Gli anni sono passati e la famiglia Allan si è ampliata con l’arrivo della Cuvée d'Oscar (una dunkelweizen con dry-hopping di Nelson Sauvin), della “pale ale” Psychedelia e, in tempi più recenti della stout Black Market, della saison La Saint Jean e di una serie di IPA prodotte ogni volta con diverse luppolature. Nell’ottobre 2015 Allan ha anche finalmente messo in funzione il proprio impianto casalingo da 10 ettolitri sul quale vengono effettuate le cotte sperimentali e anche qualche produzione limitata; il resto della produzione continua ad essere appaltato presso De Proef.
Terza birra prodotta da Allan, Psychedelia è secondo la descrizione del produttore una “generica Pale Ale” che alla prova d’assaggio mi sembra incastrarsi perfettamente tra Belgio e luppolature extra-europee; la ricetta prevede malti Pale e Biscuit, luppoli Simcoe (amaro), Tomahawk e Moteuka (late hopping) e un dry-hopping finale di Simcoe e Moteuka.
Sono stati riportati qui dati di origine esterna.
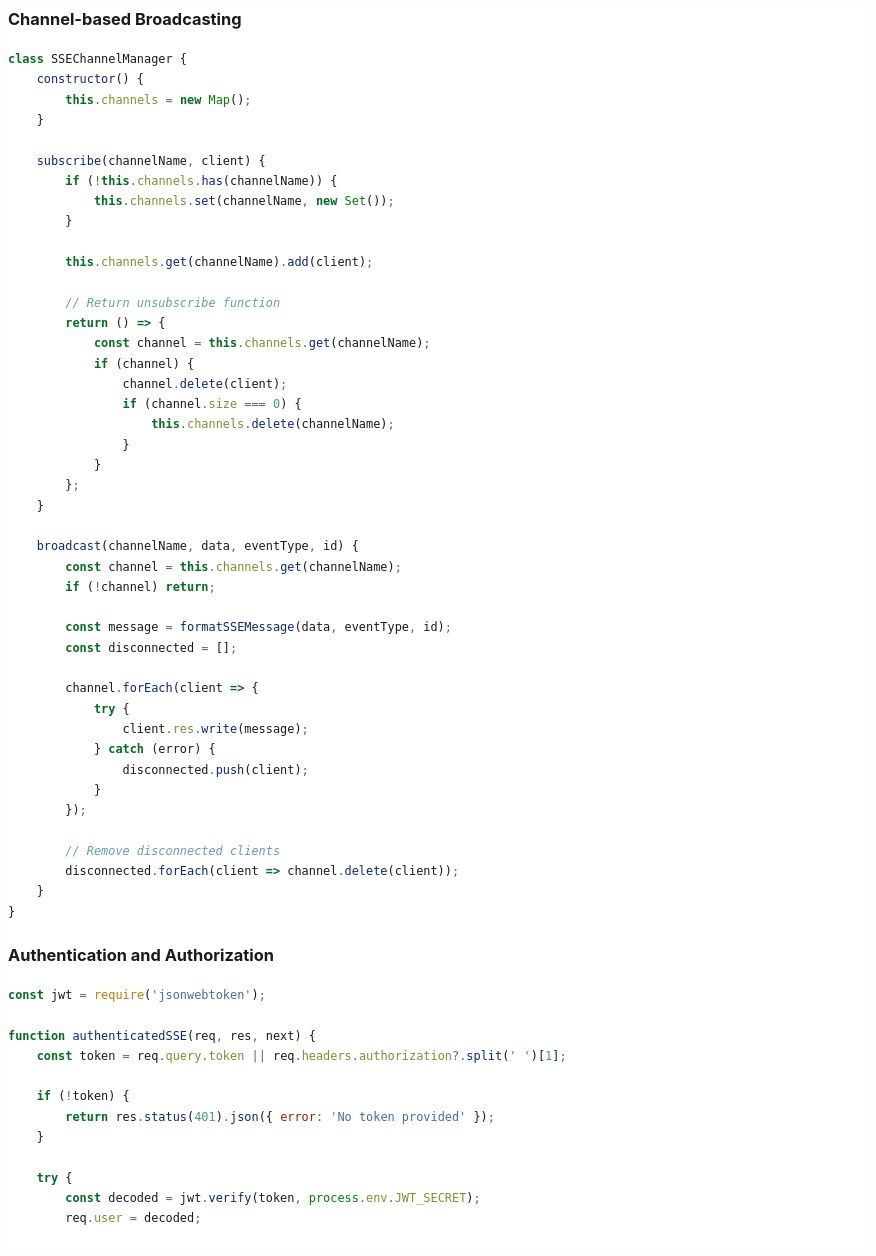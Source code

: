 ### Channel-based Broadcasting

```javascript
class SSEChannelManager {
    constructor() {
        this.channels = new Map();
    }
    
    subscribe(channelName, client) {
        if (!this.channels.has(channelName)) {
            this.channels.set(channelName, new Set());
        }
        
        this.channels.get(channelName).add(client);
        
        // Return unsubscribe function
        return () => {
            const channel = this.channels.get(channelName);
            if (channel) {
                channel.delete(client);
                if (channel.size === 0) {
                    this.channels.delete(channelName);
                }
            }
        };
    }
    
    broadcast(channelName, data, eventType, id) {
        const channel = this.channels.get(channelName);
        if (!channel) return;
        
        const message = formatSSEMessage(data, eventType, id);
        const disconnected = [];
        
        channel.forEach(client => {
            try {
                client.res.write(message);
            } catch (error) {
                disconnected.push(client);
            }
        });
        
        // Remove disconnected clients
        disconnected.forEach(client => channel.delete(client));
    }
}
```

### Authentication and Authorization

```javascript
const jwt = require('jsonwebtoken');

function authenticatedSSE(req, res, next) {
    const token = req.query.token || req.headers.authorization?.split(' ')[1];
    
    if (!token) {
        return res.status(401).json({ error: 'No token provided' });
    }
    
    try {
        const decoded = jwt.verify(token, process.env.JWT_SECRET);
        req.user = decoded;
        
```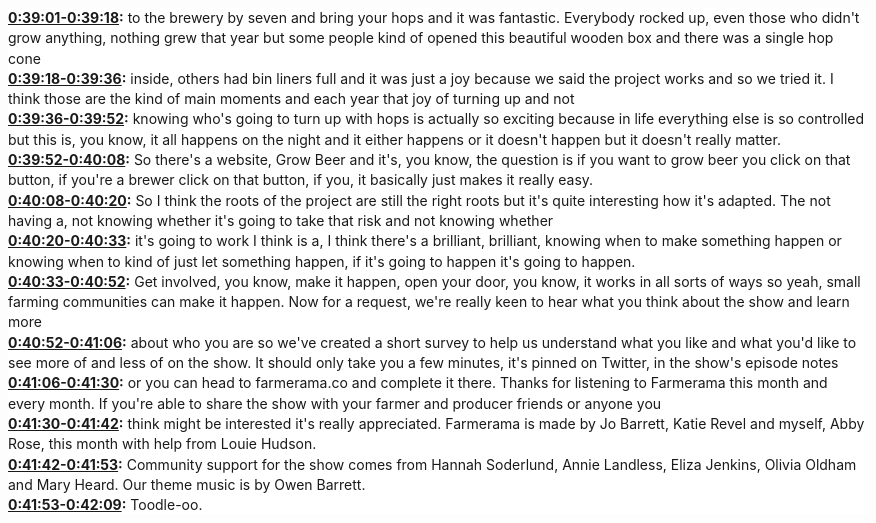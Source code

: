**[0:39:01-0:39:18](https://soundcloud.com/farmerama-radio/51-compost-soil-carbon-vs-soil-health-a-call-to-farm-cereal-and-community-beer#t=0:39:01):**  to the brewery by seven and bring your hops and it was fantastic.  Everybody rocked up, even those who didn't grow anything, nothing grew that year but  some people kind of opened this beautiful wooden box and there was a single hop cone  
**[0:39:18-0:39:36](https://soundcloud.com/farmerama-radio/51-compost-soil-carbon-vs-soil-health-a-call-to-farm-cereal-and-community-beer#t=0:39:18):**  inside, others had bin liners full and it was just a joy because we said the project  works and so we tried it.  I think those are the kind of main moments and each year that joy of turning up and not  
**[0:39:36-0:39:52](https://soundcloud.com/farmerama-radio/51-compost-soil-carbon-vs-soil-health-a-call-to-farm-cereal-and-community-beer#t=0:39:36):**  knowing who's going to turn up with hops is actually so exciting because in life everything  else is so controlled but this is, you know, it all happens on the night and it either  happens or it doesn't happen but it doesn't really matter.  
**[0:39:52-0:40:08](https://soundcloud.com/farmerama-radio/51-compost-soil-carbon-vs-soil-health-a-call-to-farm-cereal-and-community-beer#t=0:39:52):**  So there's a website, Grow Beer and it's, you know, the question is if you want to grow  beer you click on that button, if you're a brewer click on that button, if you, it basically  just makes it really easy.  
**[0:40:08-0:40:20](https://soundcloud.com/farmerama-radio/51-compost-soil-carbon-vs-soil-health-a-call-to-farm-cereal-and-community-beer#t=0:40:08):**  So I think the roots of the project are still the right roots but it's quite interesting  how it's adapted.  The not having a, not knowing whether it's going to take that risk and not knowing whether  
**[0:40:20-0:40:33](https://soundcloud.com/farmerama-radio/51-compost-soil-carbon-vs-soil-health-a-call-to-farm-cereal-and-community-beer#t=0:40:20):**  it's going to work I think is a, I think there's a brilliant, brilliant, knowing when to make  something happen or knowing when to kind of just let something happen, if it's going to  happen it's going to happen.  
**[0:40:33-0:40:52](https://soundcloud.com/farmerama-radio/51-compost-soil-carbon-vs-soil-health-a-call-to-farm-cereal-and-community-beer#t=0:40:33):**  Get involved, you know, make it happen, open your door, you know, it works in all sorts  of ways so yeah, small farming communities can make it happen.  Now for a request, we're really keen to hear what you think about the show and learn more  
**[0:40:52-0:41:06](https://soundcloud.com/farmerama-radio/51-compost-soil-carbon-vs-soil-health-a-call-to-farm-cereal-and-community-beer#t=0:40:52):**  about who you are so we've created a short survey to help us understand what you like  and what you'd like to see more of and less of on the show.  It should only take you a few minutes, it's pinned on Twitter, in the show's episode notes  
**[0:41:06-0:41:30](https://soundcloud.com/farmerama-radio/51-compost-soil-carbon-vs-soil-health-a-call-to-farm-cereal-and-community-beer#t=0:41:06):**  or you can head to farmerama.co and complete it there.  Thanks for listening to Farmerama this month and every month.  If you're able to share the show with your farmer and producer friends or anyone you  
**[0:41:30-0:41:42](https://soundcloud.com/farmerama-radio/51-compost-soil-carbon-vs-soil-health-a-call-to-farm-cereal-and-community-beer#t=0:41:30):**  think might be interested it's really appreciated.  Farmerama is made by Jo Barrett, Katie Revel and myself, Abby Rose, this month with help  from Louie Hudson.  
**[0:41:42-0:41:53](https://soundcloud.com/farmerama-radio/51-compost-soil-carbon-vs-soil-health-a-call-to-farm-cereal-and-community-beer#t=0:41:42):**  Community support for the show comes from Hannah Soderlund, Annie Landless, Eliza Jenkins,  Olivia Oldham and Mary Heard.  Our theme music is by Owen Barrett.  
**[0:41:53-0:42:09](https://soundcloud.com/farmerama-radio/51-compost-soil-carbon-vs-soil-health-a-call-to-farm-cereal-and-community-beer#t=0:41:53):**  Toodle-oo.  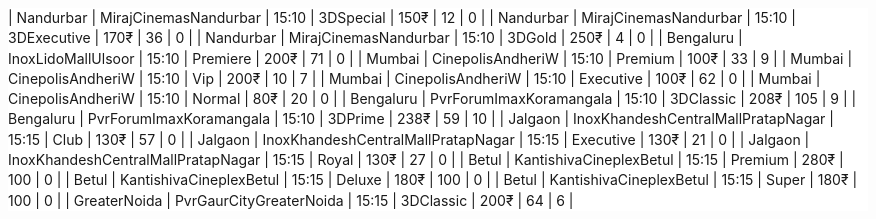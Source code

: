 | Nandurbar      | MirajCinemasNandurbar                                 | 15:10 | 3DSpecial          |   150₹ |       12 |      0 |
| Nandurbar      | MirajCinemasNandurbar                                 | 15:10 | 3DExecutive        |   170₹ |       36 |      0 |
| Nandurbar      | MirajCinemasNandurbar                                 | 15:10 | 3DGold             |   250₹ |        4 |      0 |
| Bengaluru      | InoxLidoMallUlsoor                                    | 15:10 | Premiere           |   200₹ |       71 |      0 |
| Mumbai         | CinepolisAndheriW                                     | 15:10 | Premium            |   100₹ |       33 |      9 |
| Mumbai         | CinepolisAndheriW                                     | 15:10 | Vip                |   200₹ |       10 |      7 |
| Mumbai         | CinepolisAndheriW                                     | 15:10 | Executive          |   100₹ |       62 |      0 |
| Mumbai         | CinepolisAndheriW                                     | 15:10 | Normal             |    80₹ |       20 |      0 |
| Bengaluru      | PvrForumImaxKoramangala                               | 15:10 | 3DClassic          |   208₹ |      105 |      9 |
| Bengaluru      | PvrForumImaxKoramangala                               | 15:10 | 3DPrime            |   238₹ |       59 |     10 |
| Jalgaon        | InoxKhandeshCentralMallPratapNagar                    | 15:15 | Club               |   130₹ |       57 |      0 |
| Jalgaon        | InoxKhandeshCentralMallPratapNagar                    | 15:15 | Executive          |   130₹ |       21 |      0 |
| Jalgaon        | InoxKhandeshCentralMallPratapNagar                    | 15:15 | Royal              |   130₹ |       27 |      0 |
| Betul          | KantishivaCineplexBetul                               | 15:15 | Premium            |   280₹ |      100 |      0 |
| Betul          | KantishivaCineplexBetul                               | 15:15 | Deluxe             |   180₹ |      100 |      0 |
| Betul          | KantishivaCineplexBetul                               | 15:15 | Super              |   180₹ |      100 |      0 |
| GreaterNoida   | PvrGaurCityGreaterNoida                               | 15:15 | 3DClassic          |   200₹ |       64 |      6 |
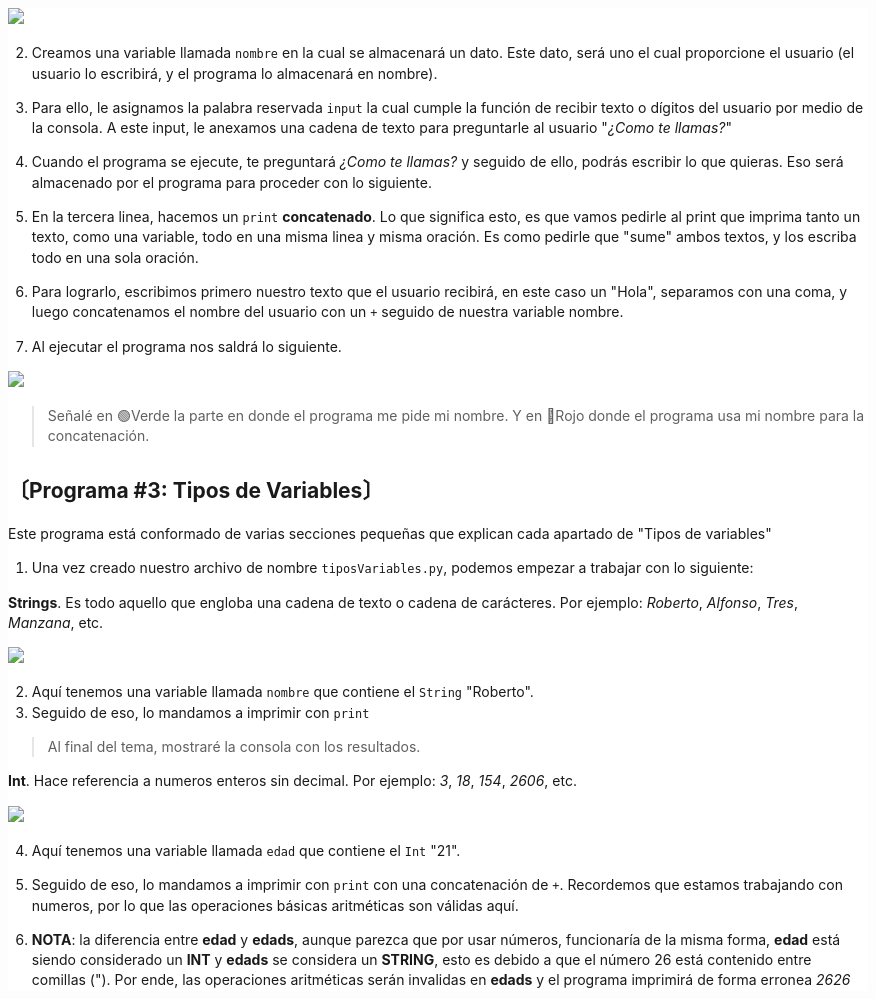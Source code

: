 ![](https://i.imgur.com/1nF2mpz.png)

2. Creamos una variable llamada `nombre` en la cual se almacenará un dato. Este dato, será uno el cual proporcione el usuario (el usuario lo escribirá, y el programa lo almacenará en nombre).

3. Para ello, le asignamos la palabra reservada `input` la cual cumple la función de recibir texto o dígitos del usuario por medio de la consola. A este input, le anexamos una cadena de texto para preguntarle al usuario "*¿Como te llamas?*"

4. Cuando el programa se ejecute, te preguntará *¿Como te llamas?* y seguido de ello, podrás escribir lo que quieras. Eso será almacenado por el programa para proceder con lo siguiente.

5. En la tercera linea, hacemos un `print` **concatenado**. Lo que significa esto, es que vamos pedirle al print que imprima tanto un texto, como una variable, todo en una misma linea y misma oración. Es como pedirle que "sume" ambos textos, y los escriba todo en una sola oración.

6. Para lograrlo, escribimos primero nuestro texto que el usuario recibirá, en este caso un "Hola", separamos con una coma, y luego concatenamos el nombre del usuario con un `+` seguido de nuestra variable nombre.

7. Al ejecutar el programa nos saldrá lo siguiente.

![](https://i.imgur.com/EzBHExW.png)

> Señalé en 🟢Verde la parte en donde el programa me pide mi nombre. Y en 🔴Rojo donde el programa usa mi nombre para la concatenación.

## 〔Programa #3: Tipos de Variables〕
Este programa está conformado de varias secciones pequeñas que explican cada apartado de "Tipos de variables"

1. Una vez creado nuestro archivo de nombre `tiposVariables.py`, podemos empezar a trabajar con lo siguiente:

**Strings**. Es todo aquello que engloba una cadena de texto o cadena de carácteres. Por ejemplo: *Roberto*, *Alfonso*, *Tres*, *Manzana*, etc.

![](https://i.imgur.com/ny05fIm.png)

2. Aquí tenemos una variable llamada `nombre` que contiene el `String` "Roberto".
3. Seguido de eso, lo mandamos a imprimir con `print`
> Al final del tema, mostraré la consola con los resultados.

**Int**. Hace referencia a numeros enteros sin decimal. Por ejemplo: *3*, *18*, *154*, *2606*, etc.

![](https://i.imgur.com/WkZHbQl.png)

4. Aquí tenemos una variable llamada `edad` que contiene el `Int` "21".
5. Seguido de eso, lo mandamos a imprimir con `print` con una concatenación de `+`. Recordemos que estamos trabajando con numeros, por lo que las operaciones básicas aritméticas son válidas aquí.

6. **NOTA**: la diferencia entre **edad** y **edads**, aunque parezca que por usar números, funcionaría de la misma forma, **edad** está siendo considerado un **INT** y **edads** se considera un **STRING**, esto es debido a que el número 26 está contenido entre comillas (").
Por ende, las operaciones aritméticas serán invalidas en **edads** y el programa imprimirá de forma erronea *2626*

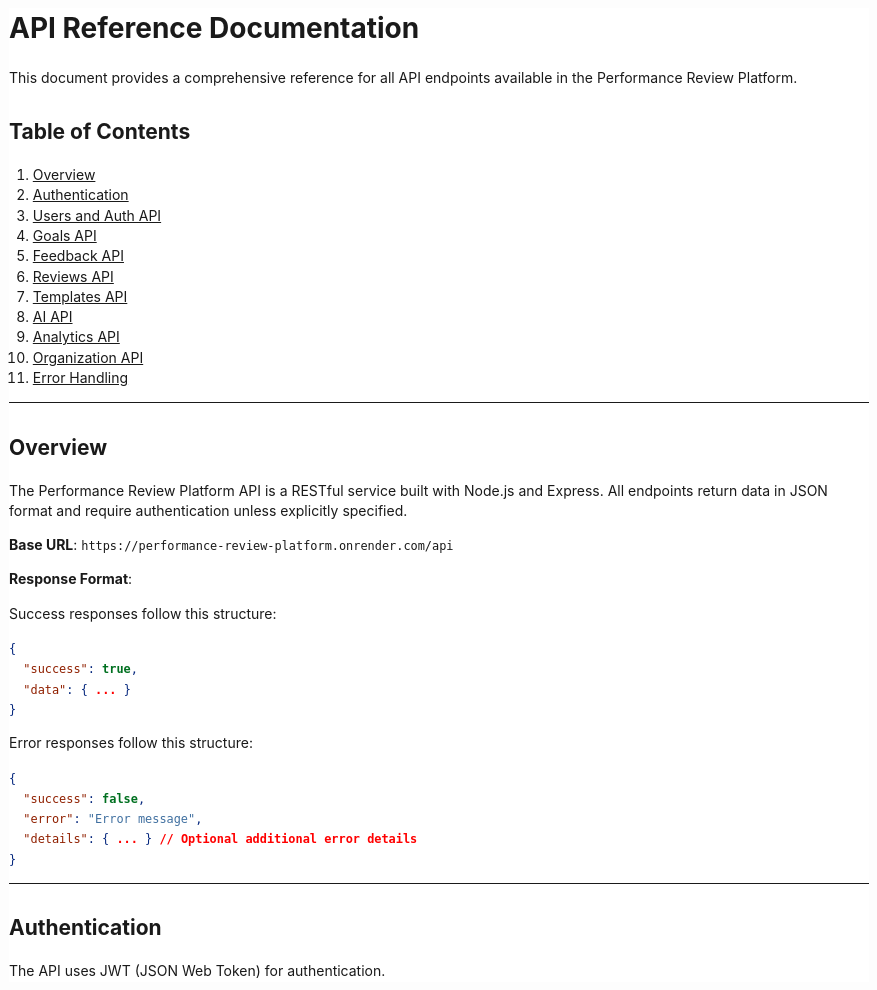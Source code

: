# API Reference Documentation

This document provides a comprehensive reference for all API endpoints available in the Performance Review Platform.

## Table of Contents

1. [Overview](#overview)
2. [Authentication](#authentication)
3. [Users and Auth API](#users-and-auth-api)
4. [Goals API](#goals-api)
5. [Feedback API](#feedback-api)
6. [Reviews API](#reviews-api)
7. [Templates API](#templates-api)
8. [AI API](#ai-api)
9. [Analytics API](#analytics-api)
10. [Organization API](#organization-api)
11. [Error Handling](#error-handling)

---

## Overview

The Performance Review Platform API is a RESTful service built with Node.js and Express. All endpoints return data in JSON format and require authentication unless explicitly specified.

**Base URL**: `https://performance-review-platform.onrender.com/api`

**Response Format**:

Success responses follow this structure:
```json
{
  "success": true,
  "data": { ... }
}
```

Error responses follow this structure:
```json
{
  "success": false,
  "error": "Error message",
  "details": { ... } // Optional additional error details
}
```

---

## Authentication

The API uses JWT (JSON Web Token) for authentication.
Il risultato? Davvero sorprendente.
Di colore arancio pallido, velato, forma un perfetto cappello di schiuma bianca, cremosa e compatta, dalla lunghissima persistenza. Profumi floreali (a richiamo dell’etichetta “flower power”) e fruttati si diffondono nell’aria con una pulizia ed una eleganza davvero notevoli: ananas, mandarino, arancia, accenni di frutta tropicale. Il ceppo di lievito utilizzato non è dichiarato ma io scommetterei sul Belgio, con una delicata speziatura, di quelle che non riesci ad identificare, ed esteri che richiamano il “bubble gum”. Il palato continua in linea retta al palato con un mouthfeel perfetto: corpo medio-leggero, vivaci bollicine e una scorrevolezza da record. Crackers ed un tocco biscottato supportano un gusto delicato ma al tempo stesso ricco di frutta: ananas, mandarino, arancia guidano la bevuta, impreziositi da note (anche in bocca!) floreali e di bubble gum. Delicatamente speziata, impeccabilmente secca, chiude con un bell'amaro di discreta intensità che vede la sinergia di note terrose, erbacee e zesty. Livello di pulizia molto alto, facilità di bevuta impressionante, difficile resistere ad una birra profumata, bilanciata e molto ben curata in ogni dettaglio: luppoli ed espressività del lievito convivono in un equilibrio che non è facile da incontrare. Questa volta nel bicchiere non c'è solamente la solita precisione tecnica di De Proef, ma anche un bel po' di emozioni.
Formato: 75 cl., alc. 5%, IBU 37, scad. 16/03/2018, prezzo indicativo 6.00/8.00 Euro (beershop).NOTA: la descrizione della birra è basata esclusivamente sull’assaggio di questa bottiglia, e potrebbe non rispecchiare la produzione abituale del birrificio.